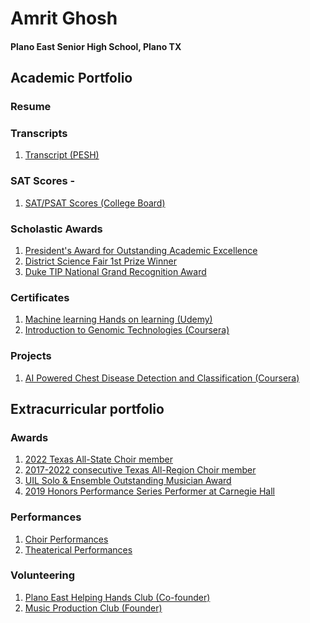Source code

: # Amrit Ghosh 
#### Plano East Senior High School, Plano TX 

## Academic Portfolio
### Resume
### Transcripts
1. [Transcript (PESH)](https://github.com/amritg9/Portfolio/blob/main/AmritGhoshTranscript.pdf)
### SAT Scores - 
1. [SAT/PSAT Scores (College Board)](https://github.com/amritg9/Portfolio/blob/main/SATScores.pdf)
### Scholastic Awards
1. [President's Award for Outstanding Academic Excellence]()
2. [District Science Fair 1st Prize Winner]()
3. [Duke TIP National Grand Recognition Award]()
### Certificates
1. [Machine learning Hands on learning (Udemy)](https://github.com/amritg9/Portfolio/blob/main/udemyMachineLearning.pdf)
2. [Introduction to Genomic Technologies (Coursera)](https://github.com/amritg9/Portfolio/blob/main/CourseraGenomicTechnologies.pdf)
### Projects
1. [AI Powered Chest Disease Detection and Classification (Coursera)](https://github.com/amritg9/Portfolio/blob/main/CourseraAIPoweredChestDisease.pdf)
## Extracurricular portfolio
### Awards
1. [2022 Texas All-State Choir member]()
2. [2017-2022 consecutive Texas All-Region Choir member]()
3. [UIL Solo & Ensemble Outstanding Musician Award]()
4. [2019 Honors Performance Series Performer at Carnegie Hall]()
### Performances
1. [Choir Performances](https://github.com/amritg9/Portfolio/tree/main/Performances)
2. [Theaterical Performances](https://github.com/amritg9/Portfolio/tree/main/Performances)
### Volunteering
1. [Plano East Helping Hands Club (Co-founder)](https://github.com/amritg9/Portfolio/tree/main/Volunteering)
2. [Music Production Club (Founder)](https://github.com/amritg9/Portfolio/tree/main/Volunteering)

## WHAT THIS TASK INVOLVES
Copy back the listing above exactly, but only from the line with "#### Plano East Senior High School, Plano TX" through the line with "### SAT Scores", both ends included.

## SOLUTION
#### Plano East Senior High School, Plano TX 

## Academic Portfolio
### Resume
### Transcripts
1. [Transcript (PESH)](https://github.com/amritg9/Portfolio/blob/main/AmritGhoshTranscript.pdf)
### SAT Scores - 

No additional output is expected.